Consider: Highest cost range and more labor, but this tier can be the most practical choice when disease is spreading, production losses are mounting, or a precise diagnosis is needed.

Cost estimates as of 2026-03. Actual costs vary by location, clinic, and individual case.

Questions to Ask Your Vet About Sheep Rash, Scabs or Crusty Skin

Bring these questions to your vet appointment to get the most out of your visit.

  1. Based on where the lesions are, what causes are highest on your list?
  2. Do these sores look contagious to other sheep or to people?
  3. Should this sheep be isolated, and for how long?
  4. Do we need skin scrapings, fungal testing, or PCR, or can we start with a more conservative plan?
  5. Are the feet, teats, or mouth involved in a way that changes treatment urgency?
  6. What parasite-control products are appropriate for this flock and production type?
  7. What cleaning and bedding changes will help reduce spread or reinfection?
  8. Are there meat or milk withdrawal times I need to follow with any treatment?

Home Care & Comfort Measures

Home care should focus on comfort, cleanliness, and limiting spread while you work with your vet. Move the sheep to a dry, sheltered area with clean bedding, and reduce exposure to mud, prolonged wetting, and abrasive fencing or feeders. If lesions are on the mouth, make sure the sheep can still access feed and water easily. Lambs with mouth pain may need closer monitoring for nursing success and hydration.

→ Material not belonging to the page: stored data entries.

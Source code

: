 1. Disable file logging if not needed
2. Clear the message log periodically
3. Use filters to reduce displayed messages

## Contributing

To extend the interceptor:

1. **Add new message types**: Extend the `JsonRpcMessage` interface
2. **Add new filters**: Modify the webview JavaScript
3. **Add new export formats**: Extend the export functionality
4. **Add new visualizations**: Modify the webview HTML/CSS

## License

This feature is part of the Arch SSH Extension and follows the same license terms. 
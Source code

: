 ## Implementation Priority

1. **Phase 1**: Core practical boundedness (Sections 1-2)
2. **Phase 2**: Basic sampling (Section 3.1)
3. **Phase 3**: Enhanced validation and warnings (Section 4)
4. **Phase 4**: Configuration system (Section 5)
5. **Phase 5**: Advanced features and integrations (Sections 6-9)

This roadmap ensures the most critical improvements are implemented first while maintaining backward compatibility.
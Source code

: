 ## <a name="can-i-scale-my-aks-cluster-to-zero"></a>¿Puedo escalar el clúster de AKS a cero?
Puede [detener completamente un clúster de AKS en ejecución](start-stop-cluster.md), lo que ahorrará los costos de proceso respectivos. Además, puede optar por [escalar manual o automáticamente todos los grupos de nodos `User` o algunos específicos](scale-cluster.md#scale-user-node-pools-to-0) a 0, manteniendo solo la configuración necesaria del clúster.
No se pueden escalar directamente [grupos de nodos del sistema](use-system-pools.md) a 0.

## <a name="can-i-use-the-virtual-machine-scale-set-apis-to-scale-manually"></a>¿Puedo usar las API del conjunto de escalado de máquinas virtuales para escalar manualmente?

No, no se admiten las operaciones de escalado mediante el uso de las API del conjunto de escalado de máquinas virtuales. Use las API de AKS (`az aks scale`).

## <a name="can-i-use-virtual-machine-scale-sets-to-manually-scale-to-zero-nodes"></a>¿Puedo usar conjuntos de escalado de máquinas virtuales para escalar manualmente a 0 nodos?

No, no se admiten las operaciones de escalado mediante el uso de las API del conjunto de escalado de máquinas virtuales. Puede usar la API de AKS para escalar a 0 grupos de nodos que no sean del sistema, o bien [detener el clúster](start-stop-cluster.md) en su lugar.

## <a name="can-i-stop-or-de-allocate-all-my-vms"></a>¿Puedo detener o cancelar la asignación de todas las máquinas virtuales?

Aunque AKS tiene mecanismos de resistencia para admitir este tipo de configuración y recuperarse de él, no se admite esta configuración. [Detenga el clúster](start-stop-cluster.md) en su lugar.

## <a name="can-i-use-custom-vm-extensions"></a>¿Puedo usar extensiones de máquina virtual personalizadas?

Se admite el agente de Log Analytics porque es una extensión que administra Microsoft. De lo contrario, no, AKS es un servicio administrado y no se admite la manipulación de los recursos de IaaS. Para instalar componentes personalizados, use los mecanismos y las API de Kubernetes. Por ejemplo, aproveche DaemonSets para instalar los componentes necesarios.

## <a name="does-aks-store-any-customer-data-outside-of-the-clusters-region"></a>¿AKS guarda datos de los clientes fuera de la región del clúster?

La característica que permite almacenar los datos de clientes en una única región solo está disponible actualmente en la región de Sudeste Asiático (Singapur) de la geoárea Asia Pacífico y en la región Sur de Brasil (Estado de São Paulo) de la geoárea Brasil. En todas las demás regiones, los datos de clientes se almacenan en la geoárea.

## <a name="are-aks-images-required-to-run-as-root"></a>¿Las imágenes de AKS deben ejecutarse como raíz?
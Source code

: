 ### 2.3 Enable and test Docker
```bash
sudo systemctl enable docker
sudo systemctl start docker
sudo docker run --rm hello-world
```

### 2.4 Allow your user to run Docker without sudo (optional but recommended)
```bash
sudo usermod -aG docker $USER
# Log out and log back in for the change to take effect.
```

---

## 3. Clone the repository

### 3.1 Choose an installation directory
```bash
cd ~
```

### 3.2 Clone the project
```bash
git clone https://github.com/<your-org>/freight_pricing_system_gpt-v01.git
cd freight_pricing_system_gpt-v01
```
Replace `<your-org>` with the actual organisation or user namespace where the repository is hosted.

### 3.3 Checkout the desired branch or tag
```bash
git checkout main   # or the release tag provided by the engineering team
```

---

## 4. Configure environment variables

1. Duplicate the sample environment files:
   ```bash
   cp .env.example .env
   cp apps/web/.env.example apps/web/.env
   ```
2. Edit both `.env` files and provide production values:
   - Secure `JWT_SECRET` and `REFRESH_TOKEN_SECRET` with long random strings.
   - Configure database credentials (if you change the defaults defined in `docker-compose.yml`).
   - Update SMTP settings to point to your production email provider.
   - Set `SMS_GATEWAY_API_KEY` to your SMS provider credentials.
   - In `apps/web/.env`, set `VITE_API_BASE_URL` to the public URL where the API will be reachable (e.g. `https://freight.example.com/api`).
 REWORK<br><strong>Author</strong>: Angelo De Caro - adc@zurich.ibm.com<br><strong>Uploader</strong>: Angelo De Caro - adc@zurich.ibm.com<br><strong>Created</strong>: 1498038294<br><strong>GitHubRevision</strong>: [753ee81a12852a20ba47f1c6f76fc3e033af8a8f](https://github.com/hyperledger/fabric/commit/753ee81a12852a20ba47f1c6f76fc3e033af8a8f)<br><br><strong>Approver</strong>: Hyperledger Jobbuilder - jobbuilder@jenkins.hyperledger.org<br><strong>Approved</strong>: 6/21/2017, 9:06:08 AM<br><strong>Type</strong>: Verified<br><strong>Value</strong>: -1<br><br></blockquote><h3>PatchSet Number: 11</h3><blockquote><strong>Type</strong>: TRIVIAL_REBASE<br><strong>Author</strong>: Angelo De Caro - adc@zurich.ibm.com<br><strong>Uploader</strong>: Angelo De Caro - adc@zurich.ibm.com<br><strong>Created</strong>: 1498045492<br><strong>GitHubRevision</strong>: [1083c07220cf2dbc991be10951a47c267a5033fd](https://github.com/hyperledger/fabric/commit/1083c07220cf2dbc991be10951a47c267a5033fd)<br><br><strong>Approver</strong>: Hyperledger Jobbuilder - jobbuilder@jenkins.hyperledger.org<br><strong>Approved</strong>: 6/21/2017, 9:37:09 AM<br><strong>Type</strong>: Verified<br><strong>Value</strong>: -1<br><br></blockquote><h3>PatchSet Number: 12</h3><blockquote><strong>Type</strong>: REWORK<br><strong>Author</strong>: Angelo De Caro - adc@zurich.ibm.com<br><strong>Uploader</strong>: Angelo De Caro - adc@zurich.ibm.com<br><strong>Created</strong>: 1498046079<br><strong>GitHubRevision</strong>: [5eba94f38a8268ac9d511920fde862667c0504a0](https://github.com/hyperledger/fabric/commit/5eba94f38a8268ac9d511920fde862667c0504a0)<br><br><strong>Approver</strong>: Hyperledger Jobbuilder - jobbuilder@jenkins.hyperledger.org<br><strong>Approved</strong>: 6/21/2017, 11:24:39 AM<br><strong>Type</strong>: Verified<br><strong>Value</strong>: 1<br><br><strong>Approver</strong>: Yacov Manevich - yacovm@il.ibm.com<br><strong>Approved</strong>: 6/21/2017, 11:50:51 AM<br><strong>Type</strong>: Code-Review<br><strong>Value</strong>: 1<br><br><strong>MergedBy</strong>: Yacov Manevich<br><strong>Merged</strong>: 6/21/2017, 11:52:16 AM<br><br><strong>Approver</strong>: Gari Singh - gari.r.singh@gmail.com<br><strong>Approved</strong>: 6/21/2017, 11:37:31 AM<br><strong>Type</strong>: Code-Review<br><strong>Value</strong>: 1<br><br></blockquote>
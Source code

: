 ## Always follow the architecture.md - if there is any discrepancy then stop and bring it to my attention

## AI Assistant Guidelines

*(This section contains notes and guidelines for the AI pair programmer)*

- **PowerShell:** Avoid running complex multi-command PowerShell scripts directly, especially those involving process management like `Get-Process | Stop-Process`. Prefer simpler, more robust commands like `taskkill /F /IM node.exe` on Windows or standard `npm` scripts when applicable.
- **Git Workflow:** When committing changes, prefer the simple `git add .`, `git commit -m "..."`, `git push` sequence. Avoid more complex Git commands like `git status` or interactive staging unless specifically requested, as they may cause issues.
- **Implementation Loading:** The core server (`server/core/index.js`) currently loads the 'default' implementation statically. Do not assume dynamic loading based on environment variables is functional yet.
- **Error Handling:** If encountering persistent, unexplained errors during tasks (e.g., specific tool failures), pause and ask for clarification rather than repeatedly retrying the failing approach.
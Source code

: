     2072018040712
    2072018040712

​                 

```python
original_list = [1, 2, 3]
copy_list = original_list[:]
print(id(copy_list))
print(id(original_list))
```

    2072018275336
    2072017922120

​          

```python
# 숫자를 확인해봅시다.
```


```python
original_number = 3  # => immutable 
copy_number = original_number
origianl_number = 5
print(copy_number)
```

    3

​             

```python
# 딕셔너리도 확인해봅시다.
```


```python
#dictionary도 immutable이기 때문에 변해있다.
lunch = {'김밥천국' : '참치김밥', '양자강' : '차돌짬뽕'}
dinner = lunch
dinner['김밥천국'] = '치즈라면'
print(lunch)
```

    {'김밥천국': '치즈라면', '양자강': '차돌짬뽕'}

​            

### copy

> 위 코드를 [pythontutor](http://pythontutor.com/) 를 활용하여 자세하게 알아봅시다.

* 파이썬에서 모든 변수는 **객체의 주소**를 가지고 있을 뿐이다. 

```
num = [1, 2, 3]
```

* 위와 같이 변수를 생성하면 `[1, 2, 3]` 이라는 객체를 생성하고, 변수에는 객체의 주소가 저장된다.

Wear gloves when handling affected sheep or touching scabs. Wash hands well afterward, and keep children or immunocompromised people away from direct contact until your vet clarifies the cause. Avoid picking scabs off, because that can worsen pain, delay healing, and spread infectious material into the environment.

Check the whole flock once or twice daily for new lesions, itching, rubbing, wool loss, lameness, or reduced appetite. Note whether lesions are appearing on lips, teats, feet, or sun-exposed skin, because that pattern can help your vet. If your vet prescribes topical or systemic treatment, follow directions closely and ask about withdrawal times for meat or milk.

Do not apply random creams, caustic disinfectants, or leftover antibiotics without veterinary guidance. In food animals, the safest plan is a diagnosis-driven approach that matches the likely cause and your flock's management needs.